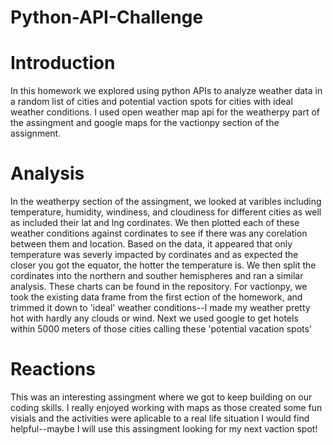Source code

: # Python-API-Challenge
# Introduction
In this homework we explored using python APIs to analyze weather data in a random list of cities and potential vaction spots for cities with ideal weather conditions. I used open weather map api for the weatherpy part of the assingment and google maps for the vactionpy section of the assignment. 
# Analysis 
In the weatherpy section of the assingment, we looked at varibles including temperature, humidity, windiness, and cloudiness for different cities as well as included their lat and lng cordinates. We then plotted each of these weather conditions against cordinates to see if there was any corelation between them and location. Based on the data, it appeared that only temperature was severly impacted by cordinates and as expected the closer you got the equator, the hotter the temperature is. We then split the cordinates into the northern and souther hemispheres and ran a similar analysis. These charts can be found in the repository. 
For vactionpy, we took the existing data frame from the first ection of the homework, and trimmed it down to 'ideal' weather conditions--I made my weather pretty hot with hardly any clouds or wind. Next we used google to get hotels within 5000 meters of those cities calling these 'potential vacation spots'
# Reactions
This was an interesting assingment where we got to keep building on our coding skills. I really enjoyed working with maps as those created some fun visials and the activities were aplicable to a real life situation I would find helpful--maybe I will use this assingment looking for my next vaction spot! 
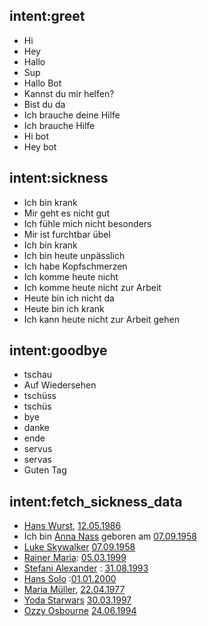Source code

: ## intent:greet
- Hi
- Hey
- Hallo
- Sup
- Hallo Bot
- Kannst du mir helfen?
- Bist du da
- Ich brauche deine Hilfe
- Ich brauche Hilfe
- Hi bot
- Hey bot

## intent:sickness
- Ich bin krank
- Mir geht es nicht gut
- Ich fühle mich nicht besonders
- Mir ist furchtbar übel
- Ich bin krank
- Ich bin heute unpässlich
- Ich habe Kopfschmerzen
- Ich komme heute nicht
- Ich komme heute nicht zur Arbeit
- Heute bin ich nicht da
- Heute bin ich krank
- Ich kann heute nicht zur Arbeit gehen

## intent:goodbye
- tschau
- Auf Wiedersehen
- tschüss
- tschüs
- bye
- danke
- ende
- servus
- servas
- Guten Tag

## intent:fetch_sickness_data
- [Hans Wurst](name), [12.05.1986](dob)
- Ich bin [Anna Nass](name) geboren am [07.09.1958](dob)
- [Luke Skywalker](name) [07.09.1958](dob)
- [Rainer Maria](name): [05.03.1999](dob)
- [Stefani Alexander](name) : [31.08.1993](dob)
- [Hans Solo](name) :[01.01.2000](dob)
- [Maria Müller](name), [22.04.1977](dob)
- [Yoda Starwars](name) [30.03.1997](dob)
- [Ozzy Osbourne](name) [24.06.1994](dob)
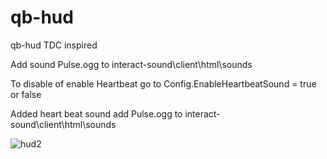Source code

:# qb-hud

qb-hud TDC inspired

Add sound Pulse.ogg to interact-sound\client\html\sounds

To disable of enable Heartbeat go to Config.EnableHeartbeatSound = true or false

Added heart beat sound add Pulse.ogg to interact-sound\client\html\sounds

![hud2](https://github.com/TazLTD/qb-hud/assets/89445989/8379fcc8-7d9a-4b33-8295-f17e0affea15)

════════════════════

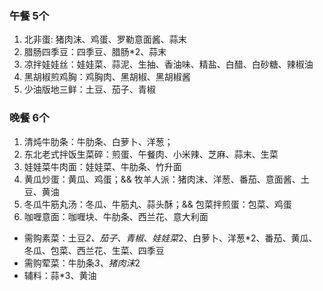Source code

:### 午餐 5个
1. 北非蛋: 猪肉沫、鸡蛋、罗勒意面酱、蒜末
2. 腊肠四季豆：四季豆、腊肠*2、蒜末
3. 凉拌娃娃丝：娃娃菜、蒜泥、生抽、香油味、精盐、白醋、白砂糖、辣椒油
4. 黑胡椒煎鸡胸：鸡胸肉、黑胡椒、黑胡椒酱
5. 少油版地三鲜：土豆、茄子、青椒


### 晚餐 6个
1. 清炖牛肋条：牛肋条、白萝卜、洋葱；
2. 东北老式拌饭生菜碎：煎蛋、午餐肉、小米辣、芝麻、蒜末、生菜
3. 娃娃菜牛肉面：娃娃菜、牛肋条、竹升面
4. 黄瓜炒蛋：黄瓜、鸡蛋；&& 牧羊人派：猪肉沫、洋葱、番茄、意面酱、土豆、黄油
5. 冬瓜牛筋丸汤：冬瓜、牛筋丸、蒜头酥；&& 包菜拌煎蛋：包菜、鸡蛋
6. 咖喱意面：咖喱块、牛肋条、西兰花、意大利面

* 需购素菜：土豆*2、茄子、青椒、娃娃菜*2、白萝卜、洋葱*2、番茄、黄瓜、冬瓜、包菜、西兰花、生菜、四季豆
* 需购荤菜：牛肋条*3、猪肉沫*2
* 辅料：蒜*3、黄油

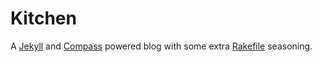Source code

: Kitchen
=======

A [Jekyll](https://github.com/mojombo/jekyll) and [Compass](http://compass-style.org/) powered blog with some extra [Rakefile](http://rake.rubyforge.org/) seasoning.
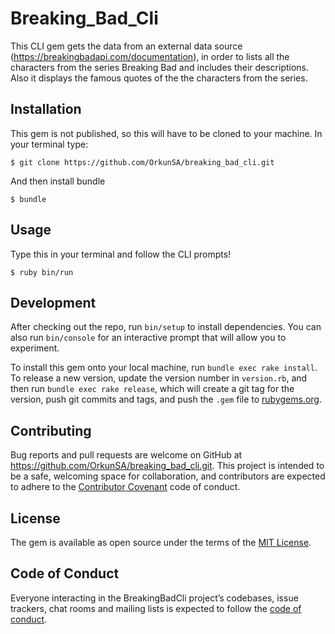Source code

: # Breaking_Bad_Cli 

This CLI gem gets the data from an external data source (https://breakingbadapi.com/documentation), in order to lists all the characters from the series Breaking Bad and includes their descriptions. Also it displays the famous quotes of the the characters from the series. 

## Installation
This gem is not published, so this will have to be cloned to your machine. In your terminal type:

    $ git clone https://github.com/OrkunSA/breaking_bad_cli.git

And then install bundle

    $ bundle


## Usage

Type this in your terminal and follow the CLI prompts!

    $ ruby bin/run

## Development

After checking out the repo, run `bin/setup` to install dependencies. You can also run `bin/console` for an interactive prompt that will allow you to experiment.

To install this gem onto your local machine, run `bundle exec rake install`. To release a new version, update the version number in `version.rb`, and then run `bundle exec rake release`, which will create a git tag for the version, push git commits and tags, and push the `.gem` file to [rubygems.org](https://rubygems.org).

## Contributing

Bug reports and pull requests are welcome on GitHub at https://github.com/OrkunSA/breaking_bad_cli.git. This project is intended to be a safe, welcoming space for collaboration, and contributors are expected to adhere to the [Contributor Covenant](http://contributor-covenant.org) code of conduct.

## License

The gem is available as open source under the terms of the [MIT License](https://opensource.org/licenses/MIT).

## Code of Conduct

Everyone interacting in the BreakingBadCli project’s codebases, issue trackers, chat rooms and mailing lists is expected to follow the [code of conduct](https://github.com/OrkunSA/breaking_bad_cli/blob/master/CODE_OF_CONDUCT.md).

════════════════════

Assigned task:
All lines above that hold the string "Hilfe" should be copied.

Response to this task:
- Ich brauche deine Hilfe
- Ich brauche Hilfe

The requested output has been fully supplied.